§ To do:
Every line below that holds "objects" must be copied.

Stored data entries:

======

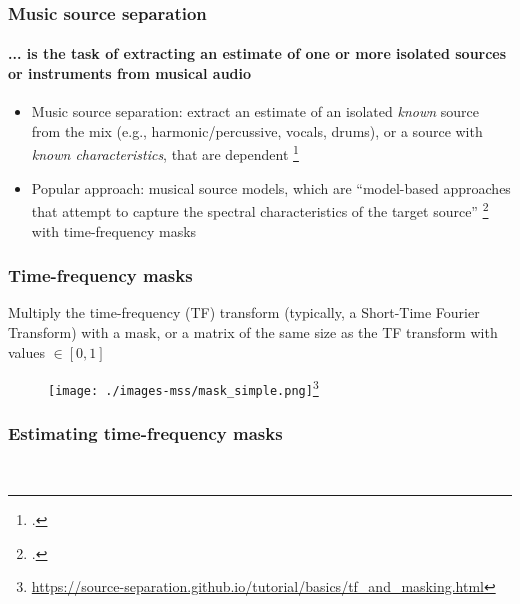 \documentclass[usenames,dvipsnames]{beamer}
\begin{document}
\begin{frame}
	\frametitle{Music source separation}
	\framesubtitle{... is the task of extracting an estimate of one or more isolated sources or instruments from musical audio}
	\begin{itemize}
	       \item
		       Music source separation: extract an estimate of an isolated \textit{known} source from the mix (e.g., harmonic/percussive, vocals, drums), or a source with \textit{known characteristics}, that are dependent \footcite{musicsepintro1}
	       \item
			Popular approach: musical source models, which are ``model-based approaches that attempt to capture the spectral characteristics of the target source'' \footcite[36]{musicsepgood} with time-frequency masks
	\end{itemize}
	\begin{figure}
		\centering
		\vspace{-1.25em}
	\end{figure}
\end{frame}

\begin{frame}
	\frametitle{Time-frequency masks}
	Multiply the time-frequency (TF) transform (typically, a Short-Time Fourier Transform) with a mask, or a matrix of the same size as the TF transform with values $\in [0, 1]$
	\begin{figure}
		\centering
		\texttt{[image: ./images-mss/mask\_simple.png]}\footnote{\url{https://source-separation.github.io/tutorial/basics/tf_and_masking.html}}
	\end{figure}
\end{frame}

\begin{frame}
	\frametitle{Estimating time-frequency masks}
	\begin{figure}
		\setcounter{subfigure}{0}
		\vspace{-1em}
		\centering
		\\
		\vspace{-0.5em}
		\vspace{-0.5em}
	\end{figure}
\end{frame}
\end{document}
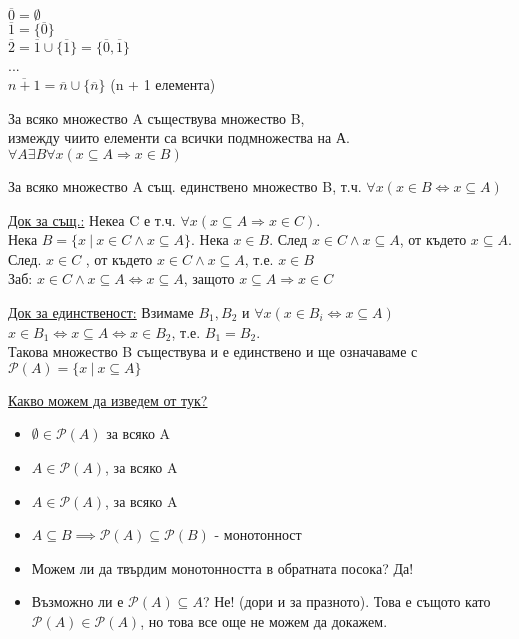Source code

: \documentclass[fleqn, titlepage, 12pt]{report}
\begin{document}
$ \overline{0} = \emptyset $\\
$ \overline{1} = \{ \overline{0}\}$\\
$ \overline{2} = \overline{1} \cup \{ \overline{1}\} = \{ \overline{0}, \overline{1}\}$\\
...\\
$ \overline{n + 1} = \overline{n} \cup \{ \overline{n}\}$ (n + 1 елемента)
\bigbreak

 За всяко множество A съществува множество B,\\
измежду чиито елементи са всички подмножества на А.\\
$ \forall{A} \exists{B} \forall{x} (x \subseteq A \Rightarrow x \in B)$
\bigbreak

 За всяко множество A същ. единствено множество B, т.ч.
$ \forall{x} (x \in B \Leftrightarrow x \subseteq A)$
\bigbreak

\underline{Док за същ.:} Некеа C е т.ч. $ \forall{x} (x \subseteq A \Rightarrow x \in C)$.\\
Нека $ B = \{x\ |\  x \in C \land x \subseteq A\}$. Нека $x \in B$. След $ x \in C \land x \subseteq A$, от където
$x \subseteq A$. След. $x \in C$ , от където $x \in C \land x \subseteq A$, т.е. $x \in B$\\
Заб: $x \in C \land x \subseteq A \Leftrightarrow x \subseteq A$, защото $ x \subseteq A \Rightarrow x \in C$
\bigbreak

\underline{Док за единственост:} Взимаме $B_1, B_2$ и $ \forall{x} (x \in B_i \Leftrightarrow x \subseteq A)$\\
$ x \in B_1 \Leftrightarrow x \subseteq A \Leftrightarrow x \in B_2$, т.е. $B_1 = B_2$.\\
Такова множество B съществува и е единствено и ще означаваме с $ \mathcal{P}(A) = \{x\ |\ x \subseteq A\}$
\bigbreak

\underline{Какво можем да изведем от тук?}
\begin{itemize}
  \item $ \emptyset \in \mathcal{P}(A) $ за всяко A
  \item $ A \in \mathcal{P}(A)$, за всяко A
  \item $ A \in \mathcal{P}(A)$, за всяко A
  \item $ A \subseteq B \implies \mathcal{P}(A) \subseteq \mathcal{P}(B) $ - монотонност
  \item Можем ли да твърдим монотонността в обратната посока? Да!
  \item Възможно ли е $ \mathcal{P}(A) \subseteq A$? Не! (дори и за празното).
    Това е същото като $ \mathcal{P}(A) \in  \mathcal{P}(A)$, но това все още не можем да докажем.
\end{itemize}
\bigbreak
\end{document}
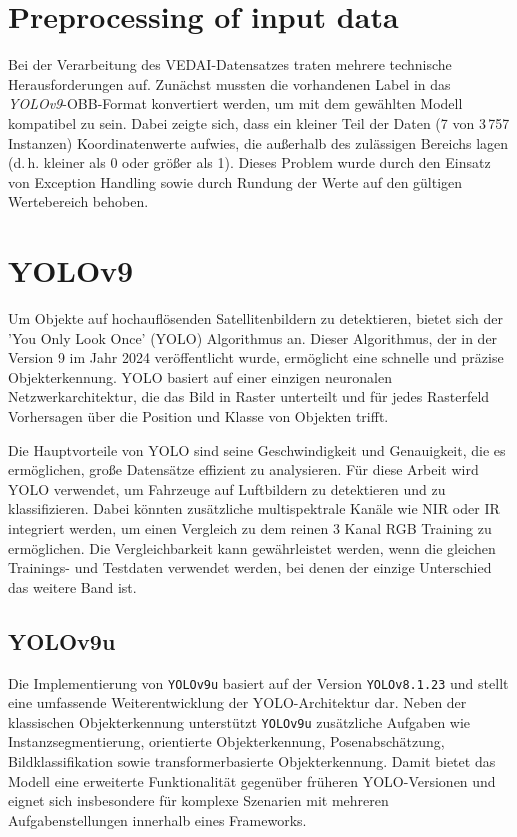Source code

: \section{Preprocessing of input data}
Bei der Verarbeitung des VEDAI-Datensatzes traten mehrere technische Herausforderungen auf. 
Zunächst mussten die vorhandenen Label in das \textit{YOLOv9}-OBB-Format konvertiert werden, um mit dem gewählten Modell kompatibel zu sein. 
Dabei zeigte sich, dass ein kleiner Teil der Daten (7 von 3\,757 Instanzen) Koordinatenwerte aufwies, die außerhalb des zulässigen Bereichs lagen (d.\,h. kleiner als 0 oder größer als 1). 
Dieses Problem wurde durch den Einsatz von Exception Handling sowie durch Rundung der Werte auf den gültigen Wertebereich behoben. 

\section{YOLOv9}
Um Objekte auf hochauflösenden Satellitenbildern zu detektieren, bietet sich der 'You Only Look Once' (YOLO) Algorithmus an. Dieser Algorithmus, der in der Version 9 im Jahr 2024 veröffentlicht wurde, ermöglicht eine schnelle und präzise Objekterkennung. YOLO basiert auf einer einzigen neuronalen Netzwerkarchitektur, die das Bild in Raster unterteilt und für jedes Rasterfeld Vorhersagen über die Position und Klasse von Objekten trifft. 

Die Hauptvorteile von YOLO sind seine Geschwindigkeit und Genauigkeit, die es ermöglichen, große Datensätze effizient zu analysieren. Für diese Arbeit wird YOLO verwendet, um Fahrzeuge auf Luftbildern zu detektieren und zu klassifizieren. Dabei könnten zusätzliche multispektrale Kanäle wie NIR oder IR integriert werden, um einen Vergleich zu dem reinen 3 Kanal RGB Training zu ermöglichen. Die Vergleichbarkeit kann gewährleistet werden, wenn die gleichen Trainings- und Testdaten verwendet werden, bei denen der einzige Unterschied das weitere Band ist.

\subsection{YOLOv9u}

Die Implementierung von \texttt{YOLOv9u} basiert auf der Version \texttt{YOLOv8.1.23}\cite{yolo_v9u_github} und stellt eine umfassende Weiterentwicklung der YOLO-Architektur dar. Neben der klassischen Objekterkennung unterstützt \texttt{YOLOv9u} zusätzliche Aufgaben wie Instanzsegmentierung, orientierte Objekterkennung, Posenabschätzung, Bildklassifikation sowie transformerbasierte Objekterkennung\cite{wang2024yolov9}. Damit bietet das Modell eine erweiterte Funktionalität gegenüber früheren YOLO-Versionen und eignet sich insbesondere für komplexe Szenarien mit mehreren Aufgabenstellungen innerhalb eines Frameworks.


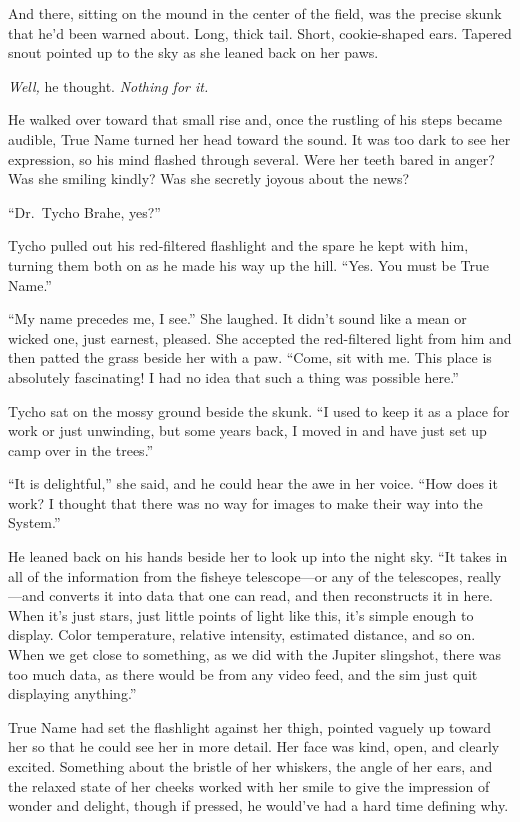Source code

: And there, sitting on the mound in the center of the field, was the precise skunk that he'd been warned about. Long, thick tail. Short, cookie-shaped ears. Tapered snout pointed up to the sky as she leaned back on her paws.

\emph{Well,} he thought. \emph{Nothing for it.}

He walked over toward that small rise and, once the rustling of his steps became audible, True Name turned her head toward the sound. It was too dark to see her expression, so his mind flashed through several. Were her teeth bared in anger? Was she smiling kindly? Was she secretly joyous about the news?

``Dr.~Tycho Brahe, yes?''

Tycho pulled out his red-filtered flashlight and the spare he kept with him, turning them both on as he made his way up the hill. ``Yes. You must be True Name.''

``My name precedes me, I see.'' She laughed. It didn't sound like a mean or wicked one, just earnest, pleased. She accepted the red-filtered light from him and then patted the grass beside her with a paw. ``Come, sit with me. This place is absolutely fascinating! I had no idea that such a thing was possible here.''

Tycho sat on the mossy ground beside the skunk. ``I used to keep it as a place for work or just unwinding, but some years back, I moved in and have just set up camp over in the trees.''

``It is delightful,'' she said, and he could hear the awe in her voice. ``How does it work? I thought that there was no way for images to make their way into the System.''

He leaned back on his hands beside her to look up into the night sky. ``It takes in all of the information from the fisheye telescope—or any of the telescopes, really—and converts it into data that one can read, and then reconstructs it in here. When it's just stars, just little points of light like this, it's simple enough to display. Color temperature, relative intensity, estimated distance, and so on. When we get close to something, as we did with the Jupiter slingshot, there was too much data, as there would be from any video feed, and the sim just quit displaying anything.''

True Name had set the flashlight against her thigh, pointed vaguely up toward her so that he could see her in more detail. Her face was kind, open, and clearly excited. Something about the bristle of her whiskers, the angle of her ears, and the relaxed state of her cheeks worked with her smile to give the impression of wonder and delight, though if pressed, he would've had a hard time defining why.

======

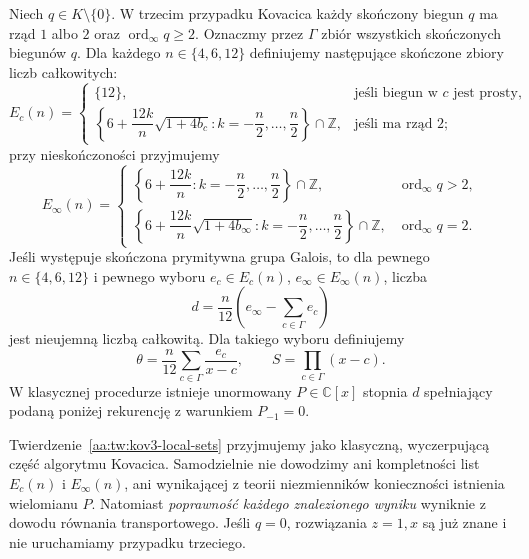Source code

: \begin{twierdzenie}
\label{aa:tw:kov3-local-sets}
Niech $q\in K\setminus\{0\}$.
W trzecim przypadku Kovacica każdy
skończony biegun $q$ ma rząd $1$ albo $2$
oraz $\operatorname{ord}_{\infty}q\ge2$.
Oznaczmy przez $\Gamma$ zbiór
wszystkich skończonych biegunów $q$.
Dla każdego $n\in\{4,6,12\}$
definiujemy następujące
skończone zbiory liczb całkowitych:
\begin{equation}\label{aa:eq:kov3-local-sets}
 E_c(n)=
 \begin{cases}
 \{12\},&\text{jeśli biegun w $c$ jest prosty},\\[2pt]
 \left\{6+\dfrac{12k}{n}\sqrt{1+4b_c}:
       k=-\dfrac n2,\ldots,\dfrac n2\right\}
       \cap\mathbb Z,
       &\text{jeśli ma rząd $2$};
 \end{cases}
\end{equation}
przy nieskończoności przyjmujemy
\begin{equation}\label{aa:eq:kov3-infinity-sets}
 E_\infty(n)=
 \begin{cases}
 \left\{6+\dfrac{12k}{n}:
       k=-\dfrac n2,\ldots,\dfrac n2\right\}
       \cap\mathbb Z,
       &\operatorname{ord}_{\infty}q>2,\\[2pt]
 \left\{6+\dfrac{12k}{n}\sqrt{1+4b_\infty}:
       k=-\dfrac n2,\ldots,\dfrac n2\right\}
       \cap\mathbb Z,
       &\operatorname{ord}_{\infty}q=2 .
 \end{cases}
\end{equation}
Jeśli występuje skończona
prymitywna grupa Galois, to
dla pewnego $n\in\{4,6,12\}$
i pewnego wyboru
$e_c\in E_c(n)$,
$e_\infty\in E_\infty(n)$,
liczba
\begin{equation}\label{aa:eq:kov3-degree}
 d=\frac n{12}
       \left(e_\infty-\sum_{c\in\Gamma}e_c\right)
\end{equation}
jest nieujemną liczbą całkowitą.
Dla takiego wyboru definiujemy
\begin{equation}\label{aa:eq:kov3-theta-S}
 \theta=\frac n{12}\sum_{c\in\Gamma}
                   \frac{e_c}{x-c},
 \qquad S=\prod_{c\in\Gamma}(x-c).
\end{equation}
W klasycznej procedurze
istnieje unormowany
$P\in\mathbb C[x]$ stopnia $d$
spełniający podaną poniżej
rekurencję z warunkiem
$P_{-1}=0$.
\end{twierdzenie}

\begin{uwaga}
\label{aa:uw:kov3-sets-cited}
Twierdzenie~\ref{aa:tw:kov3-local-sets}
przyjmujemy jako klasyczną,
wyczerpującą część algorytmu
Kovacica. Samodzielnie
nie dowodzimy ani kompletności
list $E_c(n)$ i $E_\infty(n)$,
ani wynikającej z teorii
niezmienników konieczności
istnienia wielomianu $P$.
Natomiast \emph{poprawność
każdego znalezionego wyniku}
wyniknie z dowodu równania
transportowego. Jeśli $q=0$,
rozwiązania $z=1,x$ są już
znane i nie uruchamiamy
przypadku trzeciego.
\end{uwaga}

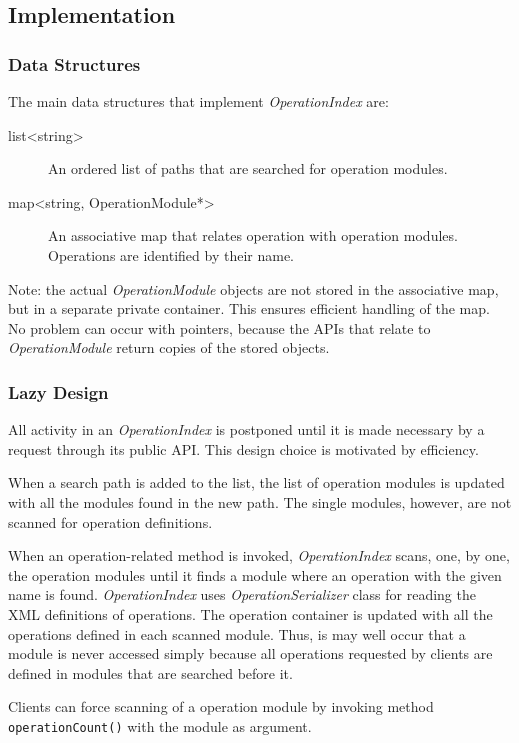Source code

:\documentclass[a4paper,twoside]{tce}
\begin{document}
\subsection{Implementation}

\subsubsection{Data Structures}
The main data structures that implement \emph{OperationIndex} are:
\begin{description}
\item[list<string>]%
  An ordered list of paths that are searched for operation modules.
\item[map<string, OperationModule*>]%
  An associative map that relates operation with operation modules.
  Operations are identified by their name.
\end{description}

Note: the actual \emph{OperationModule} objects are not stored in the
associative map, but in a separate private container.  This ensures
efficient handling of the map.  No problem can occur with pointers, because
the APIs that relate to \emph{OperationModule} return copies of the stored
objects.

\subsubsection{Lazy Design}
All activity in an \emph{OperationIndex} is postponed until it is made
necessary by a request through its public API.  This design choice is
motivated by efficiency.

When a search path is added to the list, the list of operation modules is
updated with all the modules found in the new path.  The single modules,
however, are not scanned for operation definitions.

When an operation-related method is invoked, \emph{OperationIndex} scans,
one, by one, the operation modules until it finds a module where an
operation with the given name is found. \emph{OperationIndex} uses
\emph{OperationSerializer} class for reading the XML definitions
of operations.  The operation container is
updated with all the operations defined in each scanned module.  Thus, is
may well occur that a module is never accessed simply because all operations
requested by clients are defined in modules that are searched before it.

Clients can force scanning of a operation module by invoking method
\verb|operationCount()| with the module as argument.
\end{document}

======

§ Written solution:
Note: the actual \emph{OperationModule} objects are not stored in the
objects.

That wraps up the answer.